Я медленно поднимаюсь наверх, в спальню. Открываю стенной шкафчик в примыкающей ванной. Все на своих местах: пена после бритья, бритва, ножницы для ногтей. На задней стороне двери по-прежнему висит мой синий халат – рядом с халатом Бет.
Подхожу к постели. Просто сказка про Спящую красавицу, только целовать некого. Сажусь на краешек с ее стороны, затем ложусь и вдыхаю аромат. Замираю, уставившись в потолок.
Здесь был мой дом. Мой и Бет, общий. Это ощущение никуда не исчезло. Единственное, что изменилось, – то, что меня здесь больше нет. Сажусь, переполняемый чувством вины.
Спускаясь вниз, смотрю на часы – не верю глазам. Прошло больше часа.
И в этот миг слышу, как открывается передняя дверь.
Мчусь в гостиную, к задней двери. Она на запоре. Черт! Это я закрыл, когда зашел? Где ключи? Слышно, как Бет возится в кухне и напевает. Вот хлопнула дверь холодильника, потом – шкафа с посудой. Значит, наливает себе вина. Черт! Она не останется с бокалом в кухне – придет сюда, в гостиную. Я лихорадочно копаюсь в карманах джинсов. Черт!

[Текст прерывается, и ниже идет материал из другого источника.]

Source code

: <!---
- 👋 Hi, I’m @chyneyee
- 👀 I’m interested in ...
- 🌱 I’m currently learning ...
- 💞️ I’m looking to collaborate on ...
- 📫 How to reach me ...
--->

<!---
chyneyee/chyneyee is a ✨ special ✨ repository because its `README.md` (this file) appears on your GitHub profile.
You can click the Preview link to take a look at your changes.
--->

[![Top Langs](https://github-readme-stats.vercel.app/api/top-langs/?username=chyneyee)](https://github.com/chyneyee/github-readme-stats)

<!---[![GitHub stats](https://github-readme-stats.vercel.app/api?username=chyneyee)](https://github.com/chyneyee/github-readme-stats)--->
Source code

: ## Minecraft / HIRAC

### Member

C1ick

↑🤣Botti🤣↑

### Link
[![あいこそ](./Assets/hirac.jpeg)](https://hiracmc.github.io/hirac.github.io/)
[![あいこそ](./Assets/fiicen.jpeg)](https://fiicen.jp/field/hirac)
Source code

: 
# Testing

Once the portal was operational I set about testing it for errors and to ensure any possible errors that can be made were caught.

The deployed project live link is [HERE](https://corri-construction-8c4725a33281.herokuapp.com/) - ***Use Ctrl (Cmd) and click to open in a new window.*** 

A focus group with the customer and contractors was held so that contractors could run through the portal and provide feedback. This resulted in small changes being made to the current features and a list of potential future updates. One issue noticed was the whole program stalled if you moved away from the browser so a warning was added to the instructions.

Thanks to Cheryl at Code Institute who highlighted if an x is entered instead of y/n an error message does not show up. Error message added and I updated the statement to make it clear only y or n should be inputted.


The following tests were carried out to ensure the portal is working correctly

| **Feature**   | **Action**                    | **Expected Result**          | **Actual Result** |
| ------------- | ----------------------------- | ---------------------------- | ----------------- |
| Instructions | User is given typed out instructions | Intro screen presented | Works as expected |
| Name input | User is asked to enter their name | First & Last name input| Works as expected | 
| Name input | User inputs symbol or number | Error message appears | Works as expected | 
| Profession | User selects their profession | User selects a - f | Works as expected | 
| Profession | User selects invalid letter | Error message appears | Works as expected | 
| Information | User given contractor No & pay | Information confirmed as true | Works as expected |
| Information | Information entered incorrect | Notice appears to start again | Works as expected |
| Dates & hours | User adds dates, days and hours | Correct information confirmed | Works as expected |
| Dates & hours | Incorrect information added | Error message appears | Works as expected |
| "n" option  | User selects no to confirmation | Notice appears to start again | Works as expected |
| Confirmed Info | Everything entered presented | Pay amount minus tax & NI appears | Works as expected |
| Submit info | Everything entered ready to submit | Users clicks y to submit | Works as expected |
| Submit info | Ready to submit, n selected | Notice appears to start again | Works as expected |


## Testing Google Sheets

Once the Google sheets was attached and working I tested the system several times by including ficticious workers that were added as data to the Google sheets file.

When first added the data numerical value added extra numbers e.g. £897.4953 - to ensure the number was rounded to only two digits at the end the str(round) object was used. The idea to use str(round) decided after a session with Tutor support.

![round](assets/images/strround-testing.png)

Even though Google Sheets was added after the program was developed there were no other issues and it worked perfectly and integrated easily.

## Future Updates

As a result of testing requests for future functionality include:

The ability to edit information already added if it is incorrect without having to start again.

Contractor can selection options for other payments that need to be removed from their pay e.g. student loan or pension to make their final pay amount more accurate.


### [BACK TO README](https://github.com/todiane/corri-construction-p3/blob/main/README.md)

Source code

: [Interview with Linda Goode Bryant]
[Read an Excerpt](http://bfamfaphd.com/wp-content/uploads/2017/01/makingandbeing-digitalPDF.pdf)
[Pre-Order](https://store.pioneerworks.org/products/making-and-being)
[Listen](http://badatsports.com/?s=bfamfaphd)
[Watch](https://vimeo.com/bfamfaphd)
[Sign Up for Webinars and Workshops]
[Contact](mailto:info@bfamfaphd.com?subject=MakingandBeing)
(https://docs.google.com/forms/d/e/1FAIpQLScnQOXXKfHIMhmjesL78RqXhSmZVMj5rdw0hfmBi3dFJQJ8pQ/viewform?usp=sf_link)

Слышу шаги Бет по мраморным плиткам прихожей и делаю единственное, на что хватает времени, – прячусь за шторы. Когда пять лет назад Бет заказала их, я пришел в ужас: огромные, от пола до потолка, а уж цена! Шут с ней, с ценой, – сейчас я благословил их гигантский размер. Мои ключи. Я оставил их на раковине в ванной комнате, когда инспектировал туалетные принадлежности. Черт!
Бет смотрит сериал, а я топчусь за занавеской. Пошла реклама, и я от всей души прошу господа, чтобы Бет сходила в кухню за вином. Давай, ты же никогда не останавливаешься на одном бокале, верно? Или сбегай в туалет. У тебя слабый мочевой пузырь, неужели ты не хочешь по-маленькому?
Словно угадав мои пожелания, она отправляется на кухню. Льется вода, шумит чайник. А потом – наконец! – щелкает замок туалета.
Выскакиваю из гостиной и несусь наверх. Хватаю ключи, замираю на верхней площадке, прислушиваюсь. Пора! Бегу по ступенькам вниз.
До передней двери остается последний рывок – и Бет выходит из туалета. Я вжимаюсь между дверью и шкафом в прихожей. Оттуда ей меня не увидеть. Ну, давай, шагай уже!
Если она снова отправится в гостиную, я успею выскользнуть. Проходя почти вплотную ко мне, она притормаживает и включает в прихожей лампу. Помещение теперь ярко освещено; сдвинься она всего на полметра вправо – и обнаружит за шкафом беглого мужа, скрюченного, как прописная буква «S».
Фу-у… Она садится на диван – на этот раз с ноутбуком и чашкой чая. Я ловлю доносящиеся из гостиной звуки. Ирония ситуации в том, что я так и не увидел Бет. И не знаю, как она сейчас выглядит. С облегчением перевожу дух. Теперь, когда прихожая залита ярким светом, надпись, сделанная на стене краской, становится хорошо заметна:
Я Бет. Я сильная. Я среднего возраста. Я люблю шампанское, шоколад, океан, кружевные чулки, фрикадельки из «ИКЕА», шлепанцы, тональные средства «Touche Éclat», музыку и стихи. Я не люблю политиков, колл-центры, плоских женщин, снобов, панк-рок, хрен, мерзавцев и женщин, которые спят с мерзавцами.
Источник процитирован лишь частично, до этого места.